When time is at a premium, building new tools or systems into teachers’ lives is increasingly difficult. The costs of adoption can be high in regards to time and cognitive adjustment, and in a setting in which participants are isolated from each other, the social incentive to consistently engage can be low. How can a platform and program address these barriers?
BUSINESS MODELS
“The fact remains, the industry is still searching for sustainable business models.”
(Edsurge, 2016)
Key Principles
- A professional memory for education must be free and open to teachers.
- A dynamic, complex platform requires a scalable revenue model.
Key Challenges
Without a platform that adheres to open principles, the field of education can never amass a usable knowledge base. As Wiley’s Reusability Paradox explains, spreading research and general education principles isn’t enough: high-level, generally applicable principles derived from growth mindset research, cognitive science, and pedagogy provide guidance but not direction for how to teach. Concrete strategies for implementing research in the context of specific lessons on math, language, science, history and more are the tools teachers need to drive ongoing improvement. Given the need for a comprehensive and universally accessible knowledge base, and given the decentralized nature of decision-making in education, a pay-to-play solution is essentially an impossibility.
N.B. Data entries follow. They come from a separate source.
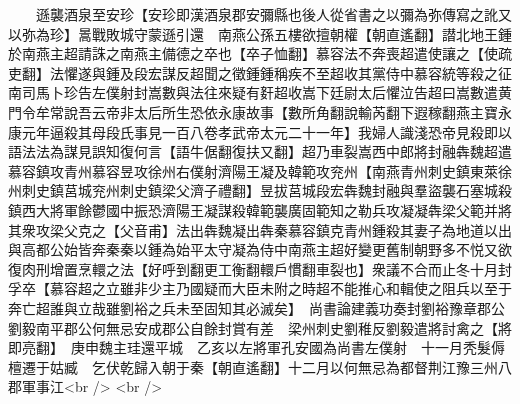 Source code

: 　　遜襲酒泉至安珍【安珍即漢酒泉郡安彌縣也後人從省書之以彌為弥傳寫之訛又以弥為珍】暠戰敗城守蒙遜引還　南燕公孫五樓欲擅朝權【朝直遙翻】譛北地王鍾於南燕主超請誅之南燕主備德之卒也【卒子恤翻】慕容法不奔喪超遣使讓之【使疏吏翻】法懼遂與鍾及段宏謀反超聞之徵鍾鍾稱疾不至超收其黨侍中慕容統等殺之征南司馬卜珍告左僕射封嵩數與法往來疑有姧超收嵩下廷尉太后懼泣告超曰嵩數遣黄門令牟常說吾云帝非太后所生恐依永康故事【數所角翻說輸芮翻下遐稼翻燕主寶永康元年逼殺其母段氏事見一百八卷孝武帝太元二十一年】我婦人識淺恐帝見殺即以語法法為謀見誤知復何言【語牛倨翻復扶又翻】超乃車裂嵩西中郎將封融犇魏超遣慕容鎮攻青州慕容昱攻徐州右僕射濟陽王凝及韓範攻兖州【南燕青州刺史鎮東萊徐州刺史鎮莒城兖州刺史鎮梁父濟子禮翻】昱拔莒城段宏犇魏封融與羣盜襲石塞城殺鎮西大將軍餘鬱國中振恐濟陽王凝謀殺韓範襲廣固範知之勒兵攻凝凝犇梁父範并將其衆攻梁父克之【父音甫】法出犇魏凝出犇秦慕容鎮克青州鍾殺其妻子為地道以出與高都公始皆奔秦秦以鍾為始平太守凝為侍中南燕主超好變更舊制朝野多不悦又欲復肉刑增置烹轘之法【好呼到翻更工衡翻轘戶慣翻車裂也】衆議不合而止冬十月封孚卒【慕容超之立雖非少主乃國疑而大臣未附之時超不能推心和輯使之阻兵以至于奔亡超誰與立哉雖劉裕之兵未至固知其必滅矣】　尚書論建義功奏封劉裕豫章郡公劉毅南平郡公何無忌安成郡公自餘封賞有差　梁州刺史劉稚反劉毅遣將討禽之【將即亮翻】　庚申魏主珪還平城　乙亥以左將軍孔安國為尚書左僕射　十一月秃髮傉檀遷于姑臧　乞伏乾歸入朝于秦【朝直遙翻】十二月以何無忌為都督荆江豫三州八郡軍事江<br />
<br />
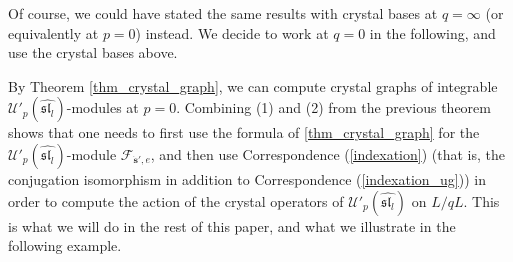 \documentclass[twoside,12pt]{amsart}
\theoremstyle{plain}
\newcommand{\cF}{\mathcal{F}}
\newcommand{\bs}{\mathbf{s}}
\newcommand{\dbs}{\dot{\bs}}
\newcommand{\Ul}{\mathcal{U}'_p (\widehat{\mathfrak{sl}_l})}
\theoremstyle{remark}
\begin{document}
Of course, we could have stated the same results with crystal bases at $q=\infty$ (or equivalently at $p=0$) instead.
We decide to work at $q=0$ in the following, and use the crystal bases above.


\medskip

By Theorem \ref{thm_crystal_graph}, we can compute crystal graphs of integrable $\Ul$-modules at $p=0$.
Combining (1) and (2) from the previous theorem
shows that one needs to first
use the formula of \ref{thm_crystal_graph} for the $\Ul$-module $\cF_{\dbs',e}$, and then
use Correspondence (\ref{indexation}) (that is, the conjugation isomorphism in addition to Correspondence (\ref{indexation_ug}))
in order to compute the action of the crystal operators of $\Ul$ on $L/qL$.
This is what we will do in the rest of this paper, and what we illustrate in the following example.
\end{document}
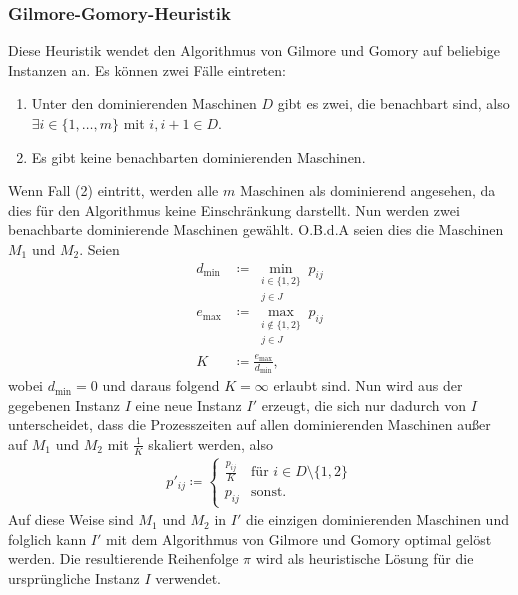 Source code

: \documentclass{scrreprt}
\begin{document}
\subsubsection{Gilmore-Gomory-Heuristik}
\label{subsubsec:ggHeuristik}
Diese Heuristik wendet den Algorithmus von Gilmore und Gomory auf beliebige Instanzen an.
Es können zwei Fälle eintreten:
\begin{enumerate}
    \item Unter den dominierenden Maschinen $D$ gibt es zwei, die benachbart sind, also $\exists i\in\{1,\ldots,m\}$ mit $i,i+1\in D$.
    \item Es gibt keine benachbarten dominierenden Maschinen.
\end{enumerate}
Wenn Fall (2) eintritt, werden alle $m$ Maschinen als dominierend angesehen, da dies für den Algorithmus keine Einschränkung darstellt.
Nun werden zwei benachbarte dominierende Maschinen gewählt.
O.B.d.A seien dies die Maschinen $M_1$ und $M_2$. Seien 
\begin{align} 
    d_{\min} &\coloneqq \min_{\substack{i\in \{1,2\} \\ j\in J}} p_{ij} \\
    e_{\max} &\coloneqq \max_{\substack{i\not\in \{1,2\} \\ j\in J}} p_{ij} \\
    K &\coloneqq \frac{e_{\max}}{d_{\min}} \text{,}
\end{align}
wobei $d_{\min}=0$ und daraus folgend $K=\infty$ erlaubt sind. 
Nun wird aus der gegebenen Instanz $I$ eine neue Instanz $I'$ erzeugt, die sich nur dadurch von $I$ unterscheidet, dass die Prozesszeiten
auf allen dominierenden Maschinen außer auf $M_1$ und $M_2$ mit $\frac{1}{K}$ skaliert werden, also
\begin{align}
    p'_{ij} \coloneqq \begin{cases} \frac{p_{ij}}{K} &\text{für } i\in D\setminus\{1,2\} \\ p_{ij} &\text{sonst.} \end{cases}
\end{align}
Auf diese Weise sind $M_1$ und $M_2$ in $I'$ die einzigen dominierenden Maschinen und folglich kann $I'$ mit dem Algorithmus von Gilmore und Gomory optimal gelöst werden.
Die resultierende Reihenfolge $\pi$ wird als heuristische Lösung für die ursprüngliche Instanz $I$ verwendet.
\end{document}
Business models, therefore, must have layers of participation, with a foundational layer of free access for teachers to open content. Sustainable revenue models, therefore, must exist as an additional layer on top of open content.
Further, a complex platform requires not just a sustainable revenue model, but a scalable revenue model. While inexpensive repositories are simple to build and easy to overwhelm, platforms that connect millions of users fluidly and manage content efficiently in a customized environment require greater resources, particularly as they expand. To support and sustain this complexity, a successful platform must drive a scalable revenue model, where the marginal cost of additional revenue sources decreases as the platform grows. These kinds of revenue models flourish in the broader landscape; we see them in the general platforms that inhabit our daily lives, most often in the form of social networks. What might they look like in education? There are some challenges:
- Scalable revenue when providing open content has proven elusive. Textbook companies and marketplaces like Teachers Pay Teachers have shown that scalable revenue is possible in education. These kinds of organizations use a traditional model: charging customers for teaching content. A central principle of the open movement, however, is that teaching content should be free. When it is free, however, what revenue fuels the organization? What is it that schools and teachers have further universal demand for? The increasingly common answer to this question is: professional development. Curriculum and pedagogy training has become the go-to service for organizations that provide open content. This couples a digital product with an interpersonal program, shifting from a business model built on a product to a business model built on a service. The particular challenge here is that professional development is a personnel-intensive service, which means that while it can generate linear returns, it almost certainly cannot generate exponential returns. What revenue model, therefore, will generate the exponential returns necessary to support a scalable platform and program in an area that traditionally requires personnel intensive work?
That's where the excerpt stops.